Thu Oct 27 13:00:01 SAST 2016

Taximen in Cape Town protest against BRT

By Francis Hweshe | Oct 27, 2009 | COMMENTS [ 0 ]

A NUMBER of concerned organisations in Western Cape have rallied behind the Western Cape National Taxi Alliance in lobbying against the government's planned bus rapid transport system.

The South African National Civics Organisation, National African Federated Chamber of Commerce and Industry, the Struggle Veterans Action Committee and Ottery Toyota were some of the organisations that joined hundreds of people at the Du Noon informal settlement yesterday to condemn BRT.

Mayor Dan Plato, who also addressed the gathering, said much of the fears about BRT were based on misconceptions that needed to be addressed with the stakeholders.

"The government is playing with us. They are kicking us like a soccer ball," said NTA provincial chairperson Mandla Mata.

He complained that the BRT project would wipe out the taxi industry, leaving most players without the means to put food on the table.

Mata said he was disappointed byANC Youth League president Julius Malema, who talked about "shoot to kill" but was failed to be vocal about BRT.

He said most of his members had recently voted for the ANC with the hope that it would support them against the project, but that had not happened.

Nafcoc provincial spokesperson Mandise Njoli said his organisation was behind the NTA and the "time to play" about BRT was gone.

His said there should be no compromise in rejecting BRT and "we will mobilise, strategise and move forward together".

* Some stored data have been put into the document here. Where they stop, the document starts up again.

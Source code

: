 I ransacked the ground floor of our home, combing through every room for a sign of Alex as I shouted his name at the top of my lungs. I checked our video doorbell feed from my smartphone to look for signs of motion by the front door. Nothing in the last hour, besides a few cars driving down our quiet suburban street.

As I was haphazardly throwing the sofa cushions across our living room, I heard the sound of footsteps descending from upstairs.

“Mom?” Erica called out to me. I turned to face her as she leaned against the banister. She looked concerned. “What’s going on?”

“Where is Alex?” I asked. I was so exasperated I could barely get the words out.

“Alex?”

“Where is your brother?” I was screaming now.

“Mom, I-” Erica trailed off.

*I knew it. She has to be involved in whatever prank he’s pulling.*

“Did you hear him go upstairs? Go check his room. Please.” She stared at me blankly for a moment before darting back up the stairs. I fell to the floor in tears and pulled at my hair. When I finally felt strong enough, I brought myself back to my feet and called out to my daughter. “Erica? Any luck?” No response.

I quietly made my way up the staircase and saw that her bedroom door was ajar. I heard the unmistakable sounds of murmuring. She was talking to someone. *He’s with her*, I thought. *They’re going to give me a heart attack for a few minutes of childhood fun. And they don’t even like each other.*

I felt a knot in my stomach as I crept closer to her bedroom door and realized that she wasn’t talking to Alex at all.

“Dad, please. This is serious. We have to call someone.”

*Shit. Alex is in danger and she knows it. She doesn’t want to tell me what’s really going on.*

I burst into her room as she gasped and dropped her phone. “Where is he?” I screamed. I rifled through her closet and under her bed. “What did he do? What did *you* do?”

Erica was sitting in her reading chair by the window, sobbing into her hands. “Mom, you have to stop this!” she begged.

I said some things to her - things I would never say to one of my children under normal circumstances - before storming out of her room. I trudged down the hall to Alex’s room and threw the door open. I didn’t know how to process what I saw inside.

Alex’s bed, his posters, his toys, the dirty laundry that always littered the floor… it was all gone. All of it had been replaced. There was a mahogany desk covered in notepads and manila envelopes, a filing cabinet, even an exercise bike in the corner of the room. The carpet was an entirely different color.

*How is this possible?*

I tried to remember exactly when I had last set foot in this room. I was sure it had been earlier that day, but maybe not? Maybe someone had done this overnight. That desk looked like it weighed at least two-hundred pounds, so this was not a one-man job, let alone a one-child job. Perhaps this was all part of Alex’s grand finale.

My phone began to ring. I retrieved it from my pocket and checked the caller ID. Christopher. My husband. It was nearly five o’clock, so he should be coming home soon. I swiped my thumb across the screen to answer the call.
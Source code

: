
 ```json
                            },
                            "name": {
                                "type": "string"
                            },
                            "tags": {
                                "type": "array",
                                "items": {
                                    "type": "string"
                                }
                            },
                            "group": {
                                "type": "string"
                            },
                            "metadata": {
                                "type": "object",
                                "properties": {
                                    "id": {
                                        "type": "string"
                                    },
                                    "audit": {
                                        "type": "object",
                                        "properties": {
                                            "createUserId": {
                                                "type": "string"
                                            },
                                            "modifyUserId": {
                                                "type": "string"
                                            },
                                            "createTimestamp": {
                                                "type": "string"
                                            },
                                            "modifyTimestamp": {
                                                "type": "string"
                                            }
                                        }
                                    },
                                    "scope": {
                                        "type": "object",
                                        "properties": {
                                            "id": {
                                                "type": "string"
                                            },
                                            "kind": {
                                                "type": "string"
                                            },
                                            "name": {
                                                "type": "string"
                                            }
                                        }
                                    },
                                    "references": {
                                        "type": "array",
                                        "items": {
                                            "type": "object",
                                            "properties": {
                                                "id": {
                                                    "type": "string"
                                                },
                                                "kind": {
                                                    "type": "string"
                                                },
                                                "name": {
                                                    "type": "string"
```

"The doors we will find closed, we will kick them open," he said, pleading with the government to stop its plans around BRT because it would destroy small businesses owned by black people.

Faizel Moosa, provincial chairperson of the SVAC, took a swipe at Cosatu, the ANC and the Department of Transport for not attending the meeting.

"We will fight against the oppression of our people. We will stand together with you," he said to applause from the crowd.

Ottery Toyota sales executive Charmaine Lategane said her company supported the NTA because "if the taxi owners and drivers don't have a job, we also don't have a job".

Mavis Mbambathane, speaking on behalf of vendors in the area, told the gathering that if the taxi industry collapsed because of BRT their businesses would also fall apart.

"We don't want it (BRT). We have children who work as taxi drivers andpanelbeaters. We sell goods at the ranks. There are no jobs from the government. We ask everybody on the street to protest against BRT," she said.

But Plato said there were many economic benefits for the taxi industry and concerned parties as a result of the implementation of BRT.

He said BRT generated unnecessary war talk in the media, such as turning Cape Town into a war zone.

If there were differences between the government and NTA they had to be resolved amicably, he said.

He said a date for a workshop with the NTA leadership and other stakeholders to resolve issues around BRT would be announced today.